All scientists know the value of high quality and consistent data. It is the first variable you want to eliminate, leaving you to concentrate on interpreting a result rather than worrying about lack of resolution or introduced artifacts. And while it can seem tricky to work out the optimal settings for your signal, it is well worth doing right early on - understanding whether your signal needs conditioning as you are recording is much more efficient than trying to manipulate your data retrospectively when some information may be lost. Here, we’ll discuss the essentials of optimizing your sampling rate, amplification and filtering settings to get the best data quality for waveform signals.

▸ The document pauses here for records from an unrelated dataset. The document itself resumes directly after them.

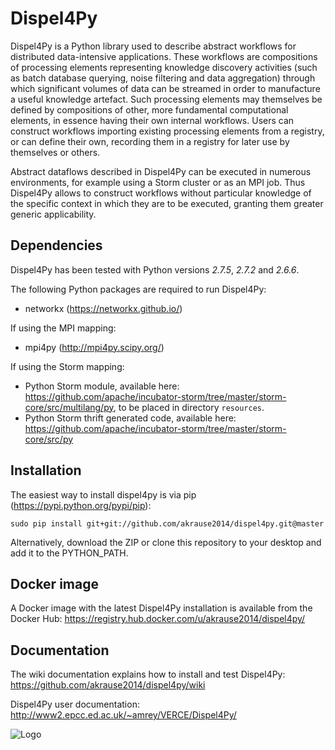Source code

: Dispel4Py
=========

Dispel4Py is a Python library used to describe abstract workflows for distributed data-intensive applications. These workflows are compositions of processing elements representing knowledge discovery activities (such as batch database querying, noise filtering and data aggregation) through which significant volumes of data can be streamed in order to manufacture a useful knowledge artefact. Such processing elements may themselves be defined by compositions of other, more fundamental computational elements, in essence having their own internal workflows. Users can construct workflows importing existing processing elements from a registry, or can define their own, recording them in a registry for later use by themselves or others.

Abstract dataflows described in Dispel4Py can be executed in numerous environments, for example using a Storm cluster or as an MPI job. Thus Dispel4Py allows to construct workflows without particular knowledge of the specific context in which they are to be executed, granting them greater generic applicability.

Dependencies 
------------

Dispel4Py has been tested with Python versions *2.7.5*, *2.7.2* and *2.6.6*.

The following Python packages are required to run Dispel4Py:

- networkx (https://networkx.github.io/)

If using the MPI mapping:

- mpi4py (http://mpi4py.scipy.org/)

If using the Storm mapping:

- Python Storm module, available here: https://github.com/apache/incubator-storm/tree/master/storm-core/src/multilang/py, to be placed in directory `resources`.
- Python Storm thrift generated code, available here: https://github.com/apache/incubator-storm/tree/master/storm-core/src/py

Installation
------------

The easiest way to install dispel4py is via pip (https://pypi.python.org/pypi/pip):

`sudo pip install git+git://github.com/akrause2014/dispel4py.git@master`

Alternatively, download the ZIP or clone this repository to your desktop and add it to the PYTHON_PATH.

Docker image
------------

A Docker image with the latest Dispel4Py installation is available from the Docker Hub: https://registry.hub.docker.com/u/akrause2014/dispel4py/

Documentation
-------------

The wiki documentation explains how to install and test Dispel4Py: https://github.com/akrause2014/dispel4py/wiki

Dispel4Py user documentation: http://www2.epcc.ed.ac.uk/~amrey/VERCE/Dispel4Py/


![Logo](http://www2.epcc.ed.ac.uk/~amrey/VERCE/Dispel4Py/_static/DISPEL4PY_web_trans.png)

We’ll focus on biological signals recorded via a data acquisition unit (DAQ). In this case, you will be using a transducer to collect an analog signal, which is converted to a digital signal by your DAQ unit.

Data acqusition setup diagram

The resulting digital signal is sampled (or recorded) at regular intervals by your analysis software which, in turn, will store and display the data on your computer.

Analog signal with digital sampling diagram

Sampling Rate

The regular interval at which the software ‘asks’ the DAQ unit for the voltage of the signal, is known as the sampling rate. For example, if your sampling rate is 10 Hz, your software will record a data value 10 times in every second. Each sampled point is recorded by your analysis software and contributes to the resulting curve. As you will see, the space between the points has an effect on how the curve is represented when they are joined.

If sampling rate is too low:

  • Information will be lost.
  • The original signal will not be represented correctly.

If sampling rate is too high:

  • Signal may contain excessive noise or artifacts.
  • E.g. if measuring EGG, a normal frequency is 3 Hz, but if you run it at 10000 Hz you will end up contaminating your signal with things like abdominal muscle activity which the high rate will pick up.
  • Excess data increases processing time or huge disk files.

 

Analog ECG waveform diagram
Original signal.
ECG digital sampling diagram
Sampling rate is too low.
Digital ECG waveform diagram
Sampling rate is too high.

Two rules to help you choose your sampling rate

Appropriate sampling rates depend on the signal to be measured. While often your equipment will come with suggested sampling rates for different signals, it’s a good idea to check them rather than following the suggestions blindly. Here are two rules to keep in mind when you are choosing your sampling rate.

1. The Nyquist frequency

The minimum rate at which digital sampling can accurately record an analog signal is known as the Nyquist Frequency, which is double the highest expected signal frequency.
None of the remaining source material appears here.